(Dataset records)
------
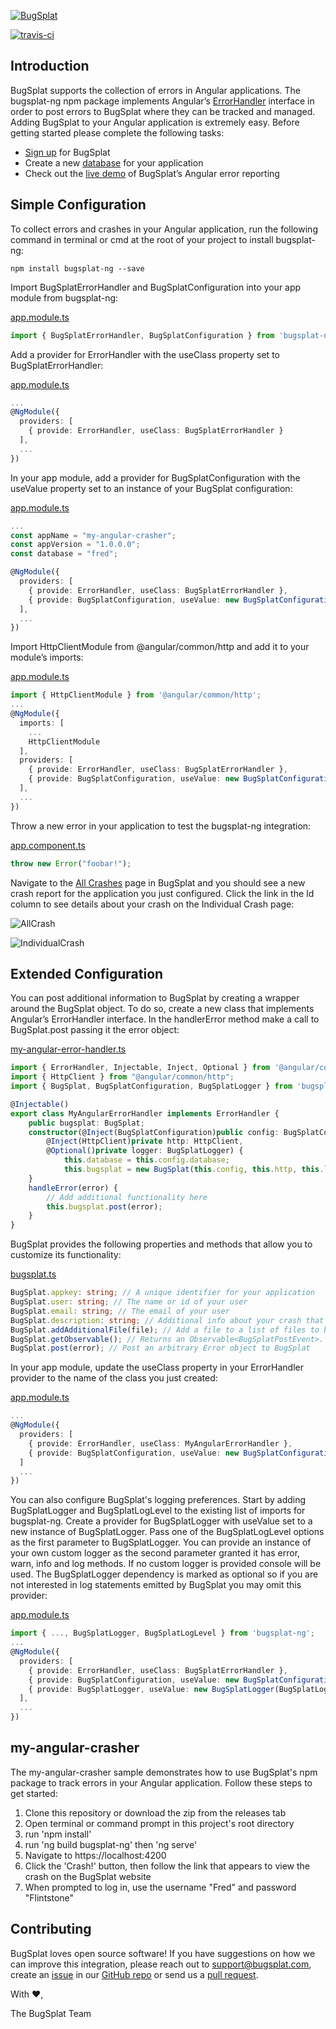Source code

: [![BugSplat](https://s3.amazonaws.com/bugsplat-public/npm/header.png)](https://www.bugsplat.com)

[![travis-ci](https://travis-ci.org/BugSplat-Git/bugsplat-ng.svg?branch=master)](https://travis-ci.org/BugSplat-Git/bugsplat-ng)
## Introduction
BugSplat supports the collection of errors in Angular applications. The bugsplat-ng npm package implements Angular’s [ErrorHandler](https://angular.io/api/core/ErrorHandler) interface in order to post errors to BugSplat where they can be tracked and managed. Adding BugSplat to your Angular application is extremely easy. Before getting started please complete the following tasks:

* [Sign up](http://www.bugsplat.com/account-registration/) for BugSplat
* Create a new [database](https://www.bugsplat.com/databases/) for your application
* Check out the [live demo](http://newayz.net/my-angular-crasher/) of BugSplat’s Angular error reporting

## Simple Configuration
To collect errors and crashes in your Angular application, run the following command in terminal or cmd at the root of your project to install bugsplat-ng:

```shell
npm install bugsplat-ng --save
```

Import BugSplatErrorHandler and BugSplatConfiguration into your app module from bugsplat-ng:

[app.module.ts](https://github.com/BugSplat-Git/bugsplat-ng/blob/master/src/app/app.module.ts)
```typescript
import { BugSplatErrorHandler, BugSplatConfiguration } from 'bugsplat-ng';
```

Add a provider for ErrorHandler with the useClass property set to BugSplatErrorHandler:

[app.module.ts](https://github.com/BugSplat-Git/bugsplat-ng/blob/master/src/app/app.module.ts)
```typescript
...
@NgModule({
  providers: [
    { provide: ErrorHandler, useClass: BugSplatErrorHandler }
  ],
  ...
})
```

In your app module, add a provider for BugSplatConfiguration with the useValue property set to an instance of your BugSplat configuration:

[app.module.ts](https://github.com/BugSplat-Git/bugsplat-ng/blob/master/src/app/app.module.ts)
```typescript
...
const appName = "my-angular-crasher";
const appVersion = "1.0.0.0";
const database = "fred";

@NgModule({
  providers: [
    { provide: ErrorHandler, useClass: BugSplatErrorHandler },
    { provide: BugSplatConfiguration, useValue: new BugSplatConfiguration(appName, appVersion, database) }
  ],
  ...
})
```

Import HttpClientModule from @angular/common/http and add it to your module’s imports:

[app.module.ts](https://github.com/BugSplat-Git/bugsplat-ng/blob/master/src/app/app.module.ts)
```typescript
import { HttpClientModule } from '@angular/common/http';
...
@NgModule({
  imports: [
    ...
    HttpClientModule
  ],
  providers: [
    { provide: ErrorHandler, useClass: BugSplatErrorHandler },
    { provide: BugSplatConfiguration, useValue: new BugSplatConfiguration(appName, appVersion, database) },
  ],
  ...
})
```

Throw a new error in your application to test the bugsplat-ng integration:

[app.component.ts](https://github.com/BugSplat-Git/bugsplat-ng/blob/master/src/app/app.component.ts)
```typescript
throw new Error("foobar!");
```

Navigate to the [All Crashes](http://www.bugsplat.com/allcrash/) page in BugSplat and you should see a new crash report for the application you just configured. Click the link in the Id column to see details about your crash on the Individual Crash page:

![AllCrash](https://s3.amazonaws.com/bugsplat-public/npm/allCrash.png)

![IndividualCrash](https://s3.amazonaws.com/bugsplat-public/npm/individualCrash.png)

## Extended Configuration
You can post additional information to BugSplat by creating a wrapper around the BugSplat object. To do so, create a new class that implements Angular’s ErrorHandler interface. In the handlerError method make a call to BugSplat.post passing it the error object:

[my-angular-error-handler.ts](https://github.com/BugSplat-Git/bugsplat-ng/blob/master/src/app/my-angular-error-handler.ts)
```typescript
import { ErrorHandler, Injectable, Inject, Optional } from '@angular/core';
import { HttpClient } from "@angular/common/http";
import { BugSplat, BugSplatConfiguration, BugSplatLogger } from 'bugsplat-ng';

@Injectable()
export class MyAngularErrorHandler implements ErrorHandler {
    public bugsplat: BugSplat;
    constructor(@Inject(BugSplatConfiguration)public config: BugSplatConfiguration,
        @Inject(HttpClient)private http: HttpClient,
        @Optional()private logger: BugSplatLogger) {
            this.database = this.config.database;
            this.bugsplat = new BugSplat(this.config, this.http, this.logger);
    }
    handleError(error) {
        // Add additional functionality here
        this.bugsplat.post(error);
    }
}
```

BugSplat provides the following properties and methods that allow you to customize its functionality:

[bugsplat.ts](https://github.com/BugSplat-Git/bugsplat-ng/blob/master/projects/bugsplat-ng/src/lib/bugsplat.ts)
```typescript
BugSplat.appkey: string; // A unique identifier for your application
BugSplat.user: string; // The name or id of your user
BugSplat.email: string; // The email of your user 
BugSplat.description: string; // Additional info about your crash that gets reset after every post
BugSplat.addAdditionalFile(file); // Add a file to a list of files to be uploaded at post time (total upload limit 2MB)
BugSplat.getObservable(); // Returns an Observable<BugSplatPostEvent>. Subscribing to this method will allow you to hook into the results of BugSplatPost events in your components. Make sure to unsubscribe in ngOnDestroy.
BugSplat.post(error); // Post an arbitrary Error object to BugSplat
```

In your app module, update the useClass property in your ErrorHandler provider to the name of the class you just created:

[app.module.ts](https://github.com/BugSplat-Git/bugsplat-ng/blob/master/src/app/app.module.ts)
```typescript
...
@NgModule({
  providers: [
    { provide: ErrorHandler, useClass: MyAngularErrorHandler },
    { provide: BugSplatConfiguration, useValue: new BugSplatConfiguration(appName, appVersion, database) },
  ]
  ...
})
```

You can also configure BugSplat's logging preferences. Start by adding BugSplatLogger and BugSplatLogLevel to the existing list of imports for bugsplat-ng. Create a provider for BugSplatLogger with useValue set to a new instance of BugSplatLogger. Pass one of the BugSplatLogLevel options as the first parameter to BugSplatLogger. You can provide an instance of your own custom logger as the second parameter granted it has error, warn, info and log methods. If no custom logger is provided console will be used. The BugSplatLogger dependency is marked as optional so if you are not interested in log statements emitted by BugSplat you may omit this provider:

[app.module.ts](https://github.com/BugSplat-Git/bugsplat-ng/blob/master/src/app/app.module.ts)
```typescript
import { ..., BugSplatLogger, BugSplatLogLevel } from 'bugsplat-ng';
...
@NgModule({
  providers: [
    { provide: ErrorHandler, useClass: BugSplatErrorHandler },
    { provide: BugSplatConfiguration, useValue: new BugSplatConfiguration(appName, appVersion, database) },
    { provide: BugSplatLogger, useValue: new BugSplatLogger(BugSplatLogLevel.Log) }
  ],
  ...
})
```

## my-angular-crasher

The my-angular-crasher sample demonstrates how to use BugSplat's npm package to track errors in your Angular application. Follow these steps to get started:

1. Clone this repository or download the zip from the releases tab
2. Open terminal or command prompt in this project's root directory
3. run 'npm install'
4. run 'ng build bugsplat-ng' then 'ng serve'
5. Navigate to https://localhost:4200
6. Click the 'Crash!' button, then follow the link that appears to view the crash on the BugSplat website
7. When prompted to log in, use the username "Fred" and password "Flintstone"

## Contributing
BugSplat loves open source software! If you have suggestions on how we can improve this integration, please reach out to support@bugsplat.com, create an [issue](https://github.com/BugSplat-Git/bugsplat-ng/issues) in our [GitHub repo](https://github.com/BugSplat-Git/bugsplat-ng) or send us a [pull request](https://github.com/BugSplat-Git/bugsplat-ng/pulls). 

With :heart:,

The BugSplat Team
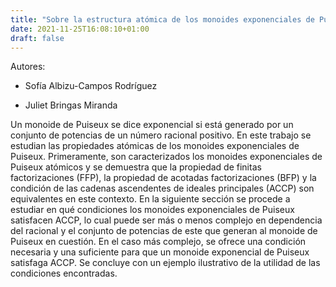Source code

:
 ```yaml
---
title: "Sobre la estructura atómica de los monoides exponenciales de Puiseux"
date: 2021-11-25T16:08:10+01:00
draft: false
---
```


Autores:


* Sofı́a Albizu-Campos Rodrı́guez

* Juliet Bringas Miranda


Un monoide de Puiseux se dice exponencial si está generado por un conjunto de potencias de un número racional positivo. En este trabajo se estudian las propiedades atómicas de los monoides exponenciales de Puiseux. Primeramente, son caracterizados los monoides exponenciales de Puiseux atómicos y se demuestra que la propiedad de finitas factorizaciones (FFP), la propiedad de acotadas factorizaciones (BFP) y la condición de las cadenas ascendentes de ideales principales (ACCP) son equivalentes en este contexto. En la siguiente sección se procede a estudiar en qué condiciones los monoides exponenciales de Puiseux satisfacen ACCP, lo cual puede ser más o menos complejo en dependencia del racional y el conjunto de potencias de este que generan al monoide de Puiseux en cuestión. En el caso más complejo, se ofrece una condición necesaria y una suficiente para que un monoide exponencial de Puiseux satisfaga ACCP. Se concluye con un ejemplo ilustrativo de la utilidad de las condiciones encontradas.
------
Set down word for word the lines from the first entry through the line with "Import BugSplatErrorHandler and", both included, omitting pictures.

#### Finished exercise
Source code

: [![BugSplat](https://s3.amazonaws.com/bugsplat-public/npm/header.png)](https://www.bugsplat.com)

[![travis-ci](https://travis-ci.org/BugSplat-Git/bugsplat-ng.svg?branch=master)](https://travis-ci.org/BugSplat-Git/bugsplat-ng)
## Introduction
BugSplat supports the collection of errors in Angular applications. The bugsplat-ng npm package implements Angular’s [ErrorHandler](https://angular.io/api/core/ErrorHandler) interface in order to post errors to BugSplat where they can be tracked and managed. Adding BugSplat to your Angular application is extremely easy. Before getting started please complete the following tasks:

* [Sign up](http://www.bugsplat.com/account-registration/) for BugSplat
* Create a new [database](https://www.bugsplat.com/databases/) for your application
* Check out the [live demo](http://newayz.net/my-angular-crasher/) of BugSplat’s Angular error reporting

## Simple Configuration
To collect errors and crashes in your Angular application, run the following command in terminal or cmd at the root of your project to install bugsplat-ng:

```shell
npm install bugsplat-ng --save
```

Import BugSplatErrorHandler and BugSplatConfiguration into your app module from bugsplat-ng:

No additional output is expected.